Once moved to the MICU, Pulmonologists take her case over. Within twenty-four hours, her medications were changed, her lung functions began to improve and she shows that same spunk she had every other time she was in such a medically delicate state and pulled through. She is not out of the woods yet, but is showing signs of improvement. As long as we continue to move forward, that is all we can hope for.

 
 
Her life pans out in my mind and I can’t help but feel such sorrow for a childhood that was robbed of this sweet, freckled face little girl. If I were to say such things to her, she would merely roll her eyes and say, “It’s better than the alternative.” Anyone who knows her would say, “Resilience is at the very core of her being. Her faith and fight, refusing to give up, that has given her all these years of life.”

 
 
After all, at ten years old she made it through the first twenty-four hours in the ICU after being coded two times. Every birthday that followed, doctors told us that she may not be around to celebrate the next one.

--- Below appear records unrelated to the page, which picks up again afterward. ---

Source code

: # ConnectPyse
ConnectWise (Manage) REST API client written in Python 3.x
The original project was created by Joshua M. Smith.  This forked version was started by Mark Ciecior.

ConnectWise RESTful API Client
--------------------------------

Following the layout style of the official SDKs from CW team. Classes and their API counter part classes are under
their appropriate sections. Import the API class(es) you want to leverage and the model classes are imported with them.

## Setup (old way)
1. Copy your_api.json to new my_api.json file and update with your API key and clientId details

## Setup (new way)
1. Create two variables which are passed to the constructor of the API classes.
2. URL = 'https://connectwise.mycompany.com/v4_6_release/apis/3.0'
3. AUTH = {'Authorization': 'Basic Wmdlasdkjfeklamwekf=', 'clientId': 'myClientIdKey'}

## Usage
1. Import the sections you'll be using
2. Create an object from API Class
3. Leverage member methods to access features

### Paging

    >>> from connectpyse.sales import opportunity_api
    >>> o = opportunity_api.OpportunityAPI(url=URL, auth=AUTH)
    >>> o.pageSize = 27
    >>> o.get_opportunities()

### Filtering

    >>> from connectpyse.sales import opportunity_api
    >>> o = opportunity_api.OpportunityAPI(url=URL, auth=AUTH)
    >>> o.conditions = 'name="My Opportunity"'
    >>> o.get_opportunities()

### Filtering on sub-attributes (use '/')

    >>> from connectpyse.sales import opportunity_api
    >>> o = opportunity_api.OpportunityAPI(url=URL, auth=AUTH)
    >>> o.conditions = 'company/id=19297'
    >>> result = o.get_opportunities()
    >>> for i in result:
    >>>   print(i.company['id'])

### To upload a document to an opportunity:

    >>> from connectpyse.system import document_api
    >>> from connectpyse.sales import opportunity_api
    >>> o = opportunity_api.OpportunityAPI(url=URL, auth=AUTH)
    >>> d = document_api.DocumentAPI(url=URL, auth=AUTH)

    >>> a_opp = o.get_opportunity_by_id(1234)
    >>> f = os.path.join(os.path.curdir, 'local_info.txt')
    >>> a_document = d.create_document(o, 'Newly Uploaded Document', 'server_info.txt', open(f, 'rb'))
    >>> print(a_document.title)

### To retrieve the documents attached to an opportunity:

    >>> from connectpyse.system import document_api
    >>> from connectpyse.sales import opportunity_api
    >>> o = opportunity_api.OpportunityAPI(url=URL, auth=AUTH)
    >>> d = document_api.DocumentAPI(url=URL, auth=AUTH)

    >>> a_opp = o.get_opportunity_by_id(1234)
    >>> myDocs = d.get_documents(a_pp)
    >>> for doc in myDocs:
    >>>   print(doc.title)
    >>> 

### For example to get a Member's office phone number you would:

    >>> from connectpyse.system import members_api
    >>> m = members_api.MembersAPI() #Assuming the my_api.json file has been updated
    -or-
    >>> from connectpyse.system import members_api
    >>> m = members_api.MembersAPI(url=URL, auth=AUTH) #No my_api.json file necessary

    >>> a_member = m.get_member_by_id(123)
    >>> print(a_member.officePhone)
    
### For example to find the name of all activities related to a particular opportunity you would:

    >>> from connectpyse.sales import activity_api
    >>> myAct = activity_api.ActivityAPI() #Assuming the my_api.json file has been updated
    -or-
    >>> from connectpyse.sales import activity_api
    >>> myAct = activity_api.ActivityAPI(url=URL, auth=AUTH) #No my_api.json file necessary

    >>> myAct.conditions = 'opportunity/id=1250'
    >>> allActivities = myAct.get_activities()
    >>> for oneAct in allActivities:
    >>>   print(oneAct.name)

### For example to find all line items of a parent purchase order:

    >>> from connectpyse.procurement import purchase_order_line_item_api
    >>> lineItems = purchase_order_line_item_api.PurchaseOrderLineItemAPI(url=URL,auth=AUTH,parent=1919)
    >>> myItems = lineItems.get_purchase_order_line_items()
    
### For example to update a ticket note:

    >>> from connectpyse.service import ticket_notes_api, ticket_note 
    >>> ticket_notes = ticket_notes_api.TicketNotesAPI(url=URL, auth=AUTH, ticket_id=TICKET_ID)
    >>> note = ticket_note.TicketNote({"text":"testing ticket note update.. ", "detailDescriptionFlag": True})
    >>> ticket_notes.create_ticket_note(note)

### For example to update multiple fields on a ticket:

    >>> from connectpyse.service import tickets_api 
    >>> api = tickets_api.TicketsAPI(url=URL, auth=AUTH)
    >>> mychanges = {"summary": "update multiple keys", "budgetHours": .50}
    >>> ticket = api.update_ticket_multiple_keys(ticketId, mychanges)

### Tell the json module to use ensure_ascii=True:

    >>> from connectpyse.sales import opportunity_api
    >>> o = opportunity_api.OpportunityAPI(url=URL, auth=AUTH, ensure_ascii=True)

But she did, and is still here to celebrate them. She just turned forty-five in September, and as she lies in the hospital bed, we are once again being told, “she is not out of the woods yet.” Maybe the woods she so often has visited are magical. She deserves a magical place of safety. Maybe all these years they have kept her safe, helping her to get strong and only allowing her to leave once she is able, once she is strong enough to face the fight she must endure in our world. For now, all we can do is sit and wait for her return.